Hannovers Top-Handballer können einfach nicht mehr gewinnen. Die traurige Abschlussbilanz in 2017: 16 Spiele, 14 Niederlagen, zwei Unentschieden. Mit etwas Abstand dürfte das den Rauswurf für Trainer Jens Bürkle bedeuten.

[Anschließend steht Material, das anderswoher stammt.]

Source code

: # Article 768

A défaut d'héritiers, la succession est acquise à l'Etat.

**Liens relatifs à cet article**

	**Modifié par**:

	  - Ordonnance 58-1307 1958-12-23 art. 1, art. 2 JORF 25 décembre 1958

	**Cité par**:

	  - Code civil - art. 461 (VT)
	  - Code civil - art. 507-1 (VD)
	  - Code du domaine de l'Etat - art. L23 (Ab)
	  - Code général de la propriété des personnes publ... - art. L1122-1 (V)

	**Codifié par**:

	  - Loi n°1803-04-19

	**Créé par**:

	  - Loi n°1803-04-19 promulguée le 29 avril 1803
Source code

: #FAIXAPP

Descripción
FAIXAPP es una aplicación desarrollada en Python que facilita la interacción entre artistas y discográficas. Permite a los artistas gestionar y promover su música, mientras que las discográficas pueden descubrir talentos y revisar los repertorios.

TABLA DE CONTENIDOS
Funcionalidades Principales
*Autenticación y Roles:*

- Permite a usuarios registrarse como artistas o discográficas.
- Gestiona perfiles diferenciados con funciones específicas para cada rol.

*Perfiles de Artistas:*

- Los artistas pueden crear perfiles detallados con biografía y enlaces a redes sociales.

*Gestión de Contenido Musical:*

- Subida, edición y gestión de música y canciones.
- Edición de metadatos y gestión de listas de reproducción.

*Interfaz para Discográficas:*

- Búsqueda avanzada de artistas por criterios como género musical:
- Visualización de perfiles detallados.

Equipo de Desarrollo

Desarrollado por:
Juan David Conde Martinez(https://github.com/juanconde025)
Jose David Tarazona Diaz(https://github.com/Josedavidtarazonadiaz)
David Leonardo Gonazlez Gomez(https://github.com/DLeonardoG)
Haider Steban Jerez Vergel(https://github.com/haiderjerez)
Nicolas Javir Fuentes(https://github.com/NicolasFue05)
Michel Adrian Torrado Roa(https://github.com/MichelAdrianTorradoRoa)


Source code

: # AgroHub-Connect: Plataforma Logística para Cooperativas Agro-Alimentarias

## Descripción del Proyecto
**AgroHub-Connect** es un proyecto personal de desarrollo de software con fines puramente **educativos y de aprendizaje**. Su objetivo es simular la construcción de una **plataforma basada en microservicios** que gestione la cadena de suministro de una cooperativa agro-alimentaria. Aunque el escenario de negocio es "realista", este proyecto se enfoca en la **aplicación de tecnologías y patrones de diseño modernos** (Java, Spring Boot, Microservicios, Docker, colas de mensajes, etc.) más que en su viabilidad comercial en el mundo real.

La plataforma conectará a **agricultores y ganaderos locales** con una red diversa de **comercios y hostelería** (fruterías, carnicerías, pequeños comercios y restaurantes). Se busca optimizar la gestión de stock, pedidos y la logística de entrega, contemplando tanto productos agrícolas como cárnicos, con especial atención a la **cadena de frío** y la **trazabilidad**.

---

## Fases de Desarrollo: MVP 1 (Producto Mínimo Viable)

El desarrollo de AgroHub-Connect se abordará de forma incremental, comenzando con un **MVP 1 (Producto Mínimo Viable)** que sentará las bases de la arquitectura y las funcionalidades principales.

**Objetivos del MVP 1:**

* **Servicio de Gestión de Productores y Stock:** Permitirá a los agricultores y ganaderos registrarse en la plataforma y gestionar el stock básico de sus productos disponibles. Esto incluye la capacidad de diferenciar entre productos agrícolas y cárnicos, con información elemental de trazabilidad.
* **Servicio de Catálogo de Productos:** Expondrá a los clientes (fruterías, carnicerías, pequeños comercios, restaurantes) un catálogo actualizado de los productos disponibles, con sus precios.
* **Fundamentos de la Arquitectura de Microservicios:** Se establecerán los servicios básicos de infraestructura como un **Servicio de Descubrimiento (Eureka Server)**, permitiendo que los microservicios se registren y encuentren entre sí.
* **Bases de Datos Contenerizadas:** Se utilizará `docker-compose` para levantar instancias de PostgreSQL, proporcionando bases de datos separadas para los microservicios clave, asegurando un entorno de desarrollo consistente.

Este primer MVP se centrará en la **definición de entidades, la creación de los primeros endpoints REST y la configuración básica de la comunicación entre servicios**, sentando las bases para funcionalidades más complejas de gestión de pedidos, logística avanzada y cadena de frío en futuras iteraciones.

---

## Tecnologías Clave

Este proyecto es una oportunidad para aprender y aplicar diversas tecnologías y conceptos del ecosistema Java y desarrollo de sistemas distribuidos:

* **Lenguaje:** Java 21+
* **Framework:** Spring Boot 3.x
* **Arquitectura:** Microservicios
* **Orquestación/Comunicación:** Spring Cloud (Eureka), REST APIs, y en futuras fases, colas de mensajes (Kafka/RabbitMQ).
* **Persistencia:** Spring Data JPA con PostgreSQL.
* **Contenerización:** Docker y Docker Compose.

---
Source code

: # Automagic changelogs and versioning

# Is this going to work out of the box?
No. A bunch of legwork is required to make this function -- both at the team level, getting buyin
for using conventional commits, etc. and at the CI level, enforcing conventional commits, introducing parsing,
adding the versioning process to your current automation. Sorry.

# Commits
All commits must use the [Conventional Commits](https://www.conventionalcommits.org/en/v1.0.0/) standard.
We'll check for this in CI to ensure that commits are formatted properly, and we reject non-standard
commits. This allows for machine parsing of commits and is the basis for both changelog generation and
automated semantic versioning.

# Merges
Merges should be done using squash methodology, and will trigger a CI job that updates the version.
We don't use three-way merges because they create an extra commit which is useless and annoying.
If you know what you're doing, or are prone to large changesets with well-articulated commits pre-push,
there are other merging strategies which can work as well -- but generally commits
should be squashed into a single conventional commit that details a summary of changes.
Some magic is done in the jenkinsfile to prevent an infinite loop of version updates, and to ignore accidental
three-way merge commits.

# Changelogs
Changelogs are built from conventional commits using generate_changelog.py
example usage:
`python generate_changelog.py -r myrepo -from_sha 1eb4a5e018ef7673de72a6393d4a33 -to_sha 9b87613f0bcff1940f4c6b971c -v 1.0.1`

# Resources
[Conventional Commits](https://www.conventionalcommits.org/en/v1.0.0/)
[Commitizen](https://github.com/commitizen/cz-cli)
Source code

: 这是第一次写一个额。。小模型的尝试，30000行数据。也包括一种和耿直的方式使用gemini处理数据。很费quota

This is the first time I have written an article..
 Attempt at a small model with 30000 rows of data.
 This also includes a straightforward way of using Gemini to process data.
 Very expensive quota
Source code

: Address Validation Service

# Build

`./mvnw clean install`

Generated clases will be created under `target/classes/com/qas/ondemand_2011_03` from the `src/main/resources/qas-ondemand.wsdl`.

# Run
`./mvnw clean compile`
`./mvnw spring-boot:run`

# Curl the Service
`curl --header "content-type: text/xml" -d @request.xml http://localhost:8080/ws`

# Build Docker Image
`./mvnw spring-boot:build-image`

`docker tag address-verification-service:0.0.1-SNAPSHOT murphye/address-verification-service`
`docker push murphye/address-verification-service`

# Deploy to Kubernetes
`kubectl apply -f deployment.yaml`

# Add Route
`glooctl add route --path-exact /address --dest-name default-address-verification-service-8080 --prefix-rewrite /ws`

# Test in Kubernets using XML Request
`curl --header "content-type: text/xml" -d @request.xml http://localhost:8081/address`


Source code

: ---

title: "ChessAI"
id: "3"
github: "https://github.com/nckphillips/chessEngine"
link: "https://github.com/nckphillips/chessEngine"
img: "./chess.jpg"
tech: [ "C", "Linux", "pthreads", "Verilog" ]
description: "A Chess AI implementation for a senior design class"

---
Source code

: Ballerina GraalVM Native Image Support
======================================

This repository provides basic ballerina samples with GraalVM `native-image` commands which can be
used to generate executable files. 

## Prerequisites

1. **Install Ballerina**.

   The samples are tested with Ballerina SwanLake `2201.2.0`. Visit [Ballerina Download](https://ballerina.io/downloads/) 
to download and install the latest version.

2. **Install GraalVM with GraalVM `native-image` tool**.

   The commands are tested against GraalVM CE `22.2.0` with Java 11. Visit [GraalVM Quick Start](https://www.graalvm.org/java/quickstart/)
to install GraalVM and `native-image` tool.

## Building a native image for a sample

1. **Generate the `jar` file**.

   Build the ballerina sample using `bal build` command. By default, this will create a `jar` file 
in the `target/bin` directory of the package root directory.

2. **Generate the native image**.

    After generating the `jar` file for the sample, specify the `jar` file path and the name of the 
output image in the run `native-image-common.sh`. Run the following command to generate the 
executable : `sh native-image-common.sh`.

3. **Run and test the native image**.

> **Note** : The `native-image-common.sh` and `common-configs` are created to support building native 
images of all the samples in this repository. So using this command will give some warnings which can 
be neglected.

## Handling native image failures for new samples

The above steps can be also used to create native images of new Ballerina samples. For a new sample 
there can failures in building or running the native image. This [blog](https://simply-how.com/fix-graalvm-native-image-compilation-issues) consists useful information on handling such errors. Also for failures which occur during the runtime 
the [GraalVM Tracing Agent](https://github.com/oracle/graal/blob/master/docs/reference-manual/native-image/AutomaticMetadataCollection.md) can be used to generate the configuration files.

Ein paar fragwürdige Schiri-Entscheidungen, zu viele ungenutzte Chancen der Gäste und ziemlich motivierte Hausherren – perfekt war der Sieg von Absteiger BHC gegen die Formlos-Recken. Nicht nur die Tatsache selbst, auch das Ergebnis tat richtig weh. Schon recht früh lagen die Handball-Profis der TSV Hannover-Burgdorf zum ersten Mal mit sieben Toren hinten (13:20, 36. Minute). Gegen einen Absteiger! Bürkle tigerte wie gewohnt unruhig an der Seitenlinie entlang, gab lautstarke Anweisungen. Es half nichts. Wieder mal. Um 17.28 Uhr nahm er die zweite Auszeit in der zweiten Hälfte. Die vermutlich letzte in seiner Amtszeit als Cheftrainer in Hannover.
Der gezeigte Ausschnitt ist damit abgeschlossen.